The turn to the military to handle the imprisonment of migrant children was first reported by the Washington Post, based on emails from HHS to the Pentagon.

HHS is already running a network of 100 shelters spread across 14 states with a capacity to incarcerate 10,571 immigrant children. According to the agency, that system is already filled up to 91 percent capacity.

The arrests of parents and the seizing of their children are policies developed by the Trump administration to serve as a “deterrent” against refugees and immigrants seeking to enter the US.

Defending this brutal initiative in an interview with National Public Radio, Homeland Security Secretary Kirstjen Nielsen stated: “That’s no different than what we do every day in every part of the United States when an adult of a family commits a crime. If you as a parent break into a house, you will be incarcerated by police and thereby separated from your family. We’re doing the same thing at the border.”

This logic is breathtaking. Every immigrant is, by definition, a criminal, no different than a burglar. Summarily dismissed are the rights of refugees, guaranteed under international law. Many of the families arriving at the US border are fleeing Central America, where real crimes were committed by US imperialism in the form of support for military dictatorships, genocidal civil wars and terrorist armies, shattering entire societies.

The use of American military bases to imprison immigrant children is not without precedent. In 2014 under the Obama administration, bases in Oklahoma, Texas and California were used to hold 7,000 children for months. Others were incarcerated under inhuman conditions in converted warehouses and other makeshift prisons without adequate sanitation, medical care or bed space.

These appalling conditions resulted in legal challenges and Federal court rulings mandating that the government avoid detaining minors whenever possible and rejecting the deterrence of immigration as a valid justification for detaining immigrant families and children seeking asylum. The Trump administration is now attempting to evade these rulings.

The logic of US immigration policies was spelled out in a typically vicious fashion by the far-right media provocateur Ann Coulter, who tweeted earlier this week in response to a New York Times article reporting on Israeli snipers shooting down unarmed Palestinian demonstrators on the Gaza border, “Can we do that?”

This was no mere jest. The US-Mexican border is already one of the most heavily militarized frontiers on the planet.

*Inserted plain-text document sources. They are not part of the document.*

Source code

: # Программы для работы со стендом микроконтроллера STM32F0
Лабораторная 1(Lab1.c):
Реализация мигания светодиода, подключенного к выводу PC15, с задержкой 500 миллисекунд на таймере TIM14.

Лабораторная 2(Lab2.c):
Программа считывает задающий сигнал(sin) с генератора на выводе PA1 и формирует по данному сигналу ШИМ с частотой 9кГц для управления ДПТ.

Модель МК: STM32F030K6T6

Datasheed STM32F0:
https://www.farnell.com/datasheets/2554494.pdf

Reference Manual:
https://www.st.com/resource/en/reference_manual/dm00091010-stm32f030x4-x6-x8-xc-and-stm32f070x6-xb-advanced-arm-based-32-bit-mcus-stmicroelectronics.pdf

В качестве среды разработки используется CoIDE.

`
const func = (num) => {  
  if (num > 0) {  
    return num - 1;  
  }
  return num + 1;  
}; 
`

The Trump administration, like the Obama administration before it, has mobilized thousands of National Guard troops to augment the forces of the Border Patrol, which recently asked for additional military reinforcements backed by helicopters and other military equipment.

Having given its unqualified support to the Israeli massacre of the Palestinian protesters in Gaza, it is hardly a stretch of the imagination to foresee the US government employing similar deadly force against undocumented immigrants and refugees on the US-Mexican border and, indeed, against opposition from the American working class itself.